El asunto lo resumió muy bien Lansdell: Parece claro, entonces, a la luz de la revelación, y de la práctica de tal vez todas las naciones antiguas, que el hombre que niega a Dios la porción que pide de la riqueza que viene a sus manos es muy similar a un anarquista espiritual; y a quien da menos que el diezmo de sus ingresos o ganancias las Escrituras lo condenan como robador. En verdad, si en los días de Malaquías el no pagar el diezmo se consideraba robo, ¿puede un cristiano que se guarda el diezmo ahora ser, mucho más que entonces, considerado honesto con Dios?

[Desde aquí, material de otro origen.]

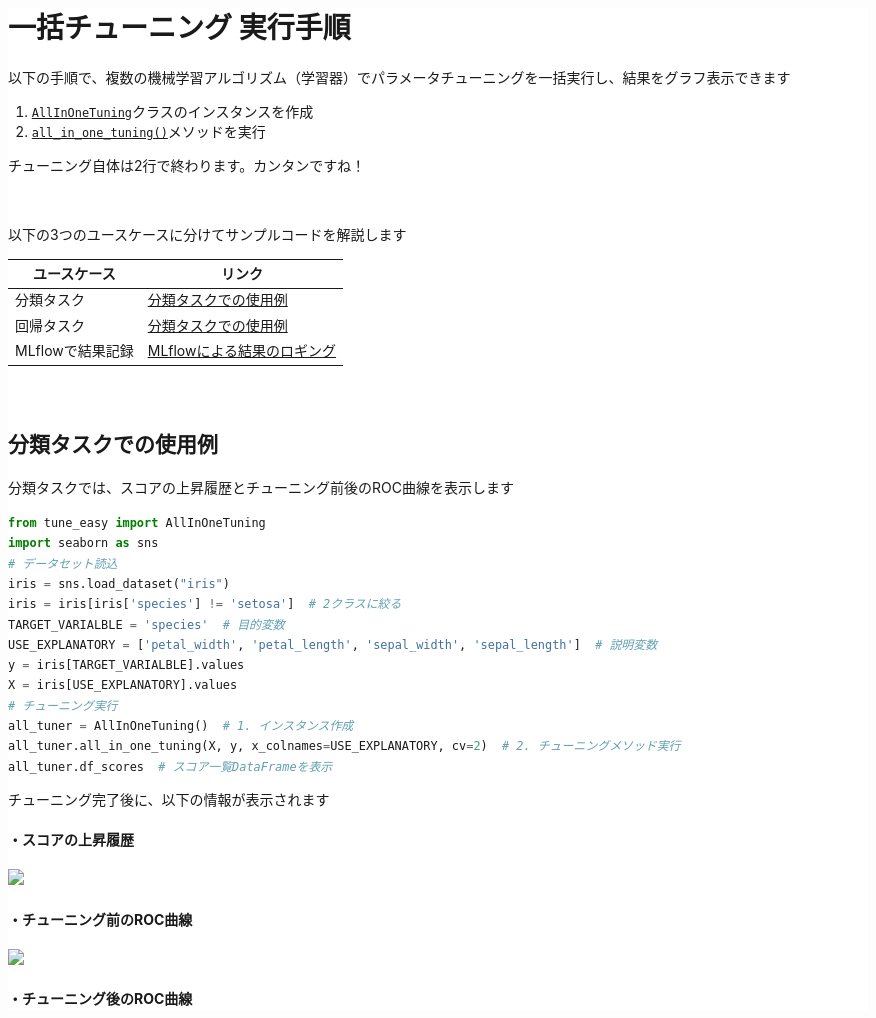 # 一括チューニング 実行手順
以下の手順で、複数の機械学習アルゴリズム（学習器）でパラメータチューニングを一括実行し、結果をグラフ表示できます

1. [`AllInOneTuning`](https://github.com/c60evaporator/tune-easy/blob/master/docs_jpn/api_all_in_one.md#クラス初期化)クラスのインスタンスを作成
2. [`all_in_one_tuning()`](https://github.com/c60evaporator/tune-easy/blob/master/docs_jpn/api_all_in_one.md#all_in_one_tuningメソッド)メソッドを実行

チューニング自体は2行で終わります。カンタンですね！

<br>

以下の3つのユースケースに分けてサンプルコードを解説します

|ユースケース|リンク|
|---|---|
|分類タスク|[分類タスクでの使用例](https://github.com/c60evaporator/tune-easy/blob/master/docs_jpn/tutorial_all_in_one.md#分類タスクでの使用例)|
|回帰タスク|[分類タスクでの使用例](https://github.com/c60evaporator/tune-easy/blob/master/docs_jpn/tutorial_all_in_one.md#回帰タスクでの使用例)|
|MLflowで結果記録|[MLflowによる結果のロギング](https://github.com/c60evaporator/tune-easy/blob/master/docs_jpn/tutorial_all_in_one.md#mlflowによる結果のロギング)|

<br>

## 分類タスクでの使用例
分類タスクでは、スコアの上昇履歴とチューニング前後のROC曲線を表示します

```python
from tune_easy import AllInOneTuning
import seaborn as sns
# データセット読込
iris = sns.load_dataset("iris")
iris = iris[iris['species'] != 'setosa']  # 2クラスに絞る
TARGET_VARIALBLE = 'species'  # 目的変数
USE_EXPLANATORY = ['petal_width', 'petal_length', 'sepal_width', 'sepal_length']  # 説明変数
y = iris[TARGET_VARIALBLE].values
X = iris[USE_EXPLANATORY].values
# チューニング実行
all_tuner = AllInOneTuning()  # 1. インスタンス作成
all_tuner.all_in_one_tuning(X, y, x_colnames=USE_EXPLANATORY, cv=2)  # 2. チューニングメソッド実行
all_tuner.df_scores  # スコア一覧DataFrameを表示
```
チューニング完了後に、以下の情報が表示されます

#### ・スコアの上昇履歴

<img width="320px" src="https://user-images.githubusercontent.com/59557625/140383755-bca64ab3-1593-47ef-8401-affcd0b20a0a.png">

#### ・チューニング前のROC曲線

<img width="640px" src="https://user-images.githubusercontent.com/59557625/140382285-206752d5-3def-44e3-a2ca-fc0871a5f181.png">

#### ・チューニング後のROC曲線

Dar correctamente es parte de vivir correctamente. El vivir no es correcto cuando el dar no es correcto. El dar no es correcto cuando le robamos a Dios su porción para gastarla en nosotros mismos.
Es significativo que en la Unión Soviética toda actividad de beneficencia estaba estrictamente prohibida a grupos religiosos. Si un grupo o iglesia recogía fondos o bienes para llevar alivio a los miembros enfermos y necesitados de la congregación o de la comunidad, de inmediato levantaba un poder independiente del estado como remedio para los problemas sociales. Producía, todavía más, un poder que llegaba al pueblo más directo, eficiente y poderosamente.
La consecuencia se consideraba una afrenta directa a la preeminencia del estado. Por esto, en las democracias los orfanatos han sido continuamente el blanco de legislaciones represivas para eliminarlos, y el estado se ha adelantado cada vez más a los esfuerzos caritativos como un paso importante hacia el totalitarismo.

Lansdell tenía razón. Los que no dan el diezmo son anarquistas espirituales: destruyen la libertad y orden de la sociedad y desatan el demonio del estatismo.